More bad news in the Florida condo market: [Thank you to John Hernandez who forwarded me his article]

The developers of Downtown Dadeland are walking way from the massive mixed-use project in Kendall and handing over the unfinished complex to construction lender Goldman Sachs Commercial Mortgage.

Gulfside Development principals Jackson Ward and Stefan Johansson say they can no longer afford to make payments on the $224 million construction loan and won’t fight a foreclosure suit filed two weeks ago in Miami-Dade Circuit Court.

The project’s failure is the largest yet in the current real estate downturn, which has hit the overdeveloped condo market especially hard.

The development across the street from Dadeland Mall was planned to have 416 condos and 125,000 square feet of retail space in seven mid-rise buildings. Four of the towers were completed this year, but three still need some minor construction work before closings can start.

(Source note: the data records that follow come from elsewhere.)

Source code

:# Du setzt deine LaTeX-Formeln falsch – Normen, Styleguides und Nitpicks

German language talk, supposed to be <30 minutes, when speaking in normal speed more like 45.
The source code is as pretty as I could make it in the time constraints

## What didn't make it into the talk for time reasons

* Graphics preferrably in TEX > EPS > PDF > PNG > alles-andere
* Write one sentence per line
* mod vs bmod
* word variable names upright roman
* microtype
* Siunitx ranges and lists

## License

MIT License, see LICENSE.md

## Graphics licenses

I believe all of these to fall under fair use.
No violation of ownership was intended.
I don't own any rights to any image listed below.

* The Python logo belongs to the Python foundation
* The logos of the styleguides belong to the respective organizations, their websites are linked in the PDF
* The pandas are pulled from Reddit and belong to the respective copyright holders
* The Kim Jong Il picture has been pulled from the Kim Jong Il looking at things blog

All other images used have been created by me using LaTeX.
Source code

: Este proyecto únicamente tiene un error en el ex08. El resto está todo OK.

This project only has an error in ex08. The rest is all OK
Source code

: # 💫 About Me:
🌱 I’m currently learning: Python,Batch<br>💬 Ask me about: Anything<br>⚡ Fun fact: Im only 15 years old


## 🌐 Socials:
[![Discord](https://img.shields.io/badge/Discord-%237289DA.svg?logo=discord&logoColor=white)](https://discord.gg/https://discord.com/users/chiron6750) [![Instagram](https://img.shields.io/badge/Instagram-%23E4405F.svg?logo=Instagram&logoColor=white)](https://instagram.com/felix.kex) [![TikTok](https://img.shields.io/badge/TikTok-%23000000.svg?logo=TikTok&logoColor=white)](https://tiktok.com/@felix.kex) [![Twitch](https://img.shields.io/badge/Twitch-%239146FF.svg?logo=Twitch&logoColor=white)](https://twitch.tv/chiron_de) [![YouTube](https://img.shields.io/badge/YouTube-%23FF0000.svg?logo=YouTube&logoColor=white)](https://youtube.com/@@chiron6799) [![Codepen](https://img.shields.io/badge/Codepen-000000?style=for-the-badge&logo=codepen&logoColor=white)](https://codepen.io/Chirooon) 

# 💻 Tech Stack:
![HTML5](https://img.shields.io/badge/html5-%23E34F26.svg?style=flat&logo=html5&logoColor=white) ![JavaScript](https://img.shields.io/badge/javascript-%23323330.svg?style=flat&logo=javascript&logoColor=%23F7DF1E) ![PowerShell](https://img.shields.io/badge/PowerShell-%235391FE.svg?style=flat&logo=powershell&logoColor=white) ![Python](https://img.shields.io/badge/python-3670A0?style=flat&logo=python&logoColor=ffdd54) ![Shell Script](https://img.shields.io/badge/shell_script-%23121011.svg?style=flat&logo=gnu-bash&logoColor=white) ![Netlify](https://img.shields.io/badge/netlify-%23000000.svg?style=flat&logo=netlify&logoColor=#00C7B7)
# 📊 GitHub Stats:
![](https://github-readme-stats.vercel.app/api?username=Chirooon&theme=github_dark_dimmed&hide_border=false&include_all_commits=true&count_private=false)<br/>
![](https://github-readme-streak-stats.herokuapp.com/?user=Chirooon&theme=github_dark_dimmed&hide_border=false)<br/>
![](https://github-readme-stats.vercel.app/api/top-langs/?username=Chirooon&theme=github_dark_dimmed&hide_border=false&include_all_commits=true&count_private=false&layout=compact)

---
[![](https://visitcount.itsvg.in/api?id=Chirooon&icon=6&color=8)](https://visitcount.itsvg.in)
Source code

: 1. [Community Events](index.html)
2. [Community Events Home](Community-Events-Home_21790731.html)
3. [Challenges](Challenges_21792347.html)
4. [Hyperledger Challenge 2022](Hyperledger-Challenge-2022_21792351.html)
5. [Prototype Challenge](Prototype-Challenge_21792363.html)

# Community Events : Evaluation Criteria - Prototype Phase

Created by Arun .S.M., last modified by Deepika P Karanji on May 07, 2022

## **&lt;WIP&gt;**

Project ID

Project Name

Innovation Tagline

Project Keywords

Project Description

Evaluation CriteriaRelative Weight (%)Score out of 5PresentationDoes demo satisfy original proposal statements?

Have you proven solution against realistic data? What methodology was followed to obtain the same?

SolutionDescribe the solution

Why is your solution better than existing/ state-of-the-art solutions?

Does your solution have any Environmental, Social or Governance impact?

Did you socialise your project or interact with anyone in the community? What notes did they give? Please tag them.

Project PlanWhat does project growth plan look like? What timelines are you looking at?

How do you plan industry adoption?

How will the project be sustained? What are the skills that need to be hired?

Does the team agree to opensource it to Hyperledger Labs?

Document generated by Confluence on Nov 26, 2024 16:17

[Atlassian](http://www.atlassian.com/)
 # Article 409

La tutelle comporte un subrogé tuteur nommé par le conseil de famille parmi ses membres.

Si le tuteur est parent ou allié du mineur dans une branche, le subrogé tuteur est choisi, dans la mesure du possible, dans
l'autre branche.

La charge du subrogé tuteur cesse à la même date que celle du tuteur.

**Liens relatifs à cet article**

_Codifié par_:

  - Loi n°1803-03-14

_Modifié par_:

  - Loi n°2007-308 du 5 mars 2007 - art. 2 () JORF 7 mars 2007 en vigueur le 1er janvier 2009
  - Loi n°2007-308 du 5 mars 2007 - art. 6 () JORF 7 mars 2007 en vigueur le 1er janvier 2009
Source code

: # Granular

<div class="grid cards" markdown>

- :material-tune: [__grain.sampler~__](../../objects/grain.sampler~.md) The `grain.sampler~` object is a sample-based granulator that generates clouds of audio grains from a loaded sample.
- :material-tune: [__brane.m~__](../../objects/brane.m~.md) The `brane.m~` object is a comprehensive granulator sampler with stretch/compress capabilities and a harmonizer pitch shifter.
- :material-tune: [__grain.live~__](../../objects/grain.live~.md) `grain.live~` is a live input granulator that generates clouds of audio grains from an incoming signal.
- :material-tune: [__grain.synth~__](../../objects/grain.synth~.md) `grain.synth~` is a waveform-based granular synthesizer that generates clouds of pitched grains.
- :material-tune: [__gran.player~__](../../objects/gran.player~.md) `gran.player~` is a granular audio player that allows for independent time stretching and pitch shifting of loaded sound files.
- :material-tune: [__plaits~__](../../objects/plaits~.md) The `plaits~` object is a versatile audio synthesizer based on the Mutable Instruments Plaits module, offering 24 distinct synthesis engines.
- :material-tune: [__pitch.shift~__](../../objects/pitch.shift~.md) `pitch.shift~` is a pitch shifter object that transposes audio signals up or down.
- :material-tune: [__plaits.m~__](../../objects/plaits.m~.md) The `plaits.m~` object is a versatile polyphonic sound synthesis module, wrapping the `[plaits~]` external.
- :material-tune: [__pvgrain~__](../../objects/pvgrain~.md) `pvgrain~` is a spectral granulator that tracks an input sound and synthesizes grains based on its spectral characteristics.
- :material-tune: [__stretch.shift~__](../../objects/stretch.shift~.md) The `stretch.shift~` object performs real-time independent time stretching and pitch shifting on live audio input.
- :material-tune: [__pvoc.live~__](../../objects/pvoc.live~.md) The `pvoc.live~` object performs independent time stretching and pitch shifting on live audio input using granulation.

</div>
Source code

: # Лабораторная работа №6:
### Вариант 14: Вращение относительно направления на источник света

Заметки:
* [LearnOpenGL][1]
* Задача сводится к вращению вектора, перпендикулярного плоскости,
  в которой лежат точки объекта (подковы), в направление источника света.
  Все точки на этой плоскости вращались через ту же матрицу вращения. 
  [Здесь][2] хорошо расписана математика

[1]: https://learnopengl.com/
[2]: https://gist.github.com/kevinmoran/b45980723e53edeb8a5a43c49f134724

The project was the centerpiece of redevelopment along Southwest 88th Street near U.S. 1.

“If not the largest one, it is one of the largest defaults in all time in Miami-Dade County,” said David Dabby, president of Coral Gables-based real estate research firm Dabby Group.

Defaults during the savings and loan crisis in the late 1980s and early 1990s were generally under $50 million, he said.

 

We’ve watched a lot of pain in the residential lending markets for the past year, but the pain is spreading to the commercial markets as well.  This won’t be the last we hear of lenders taking over commercial projects.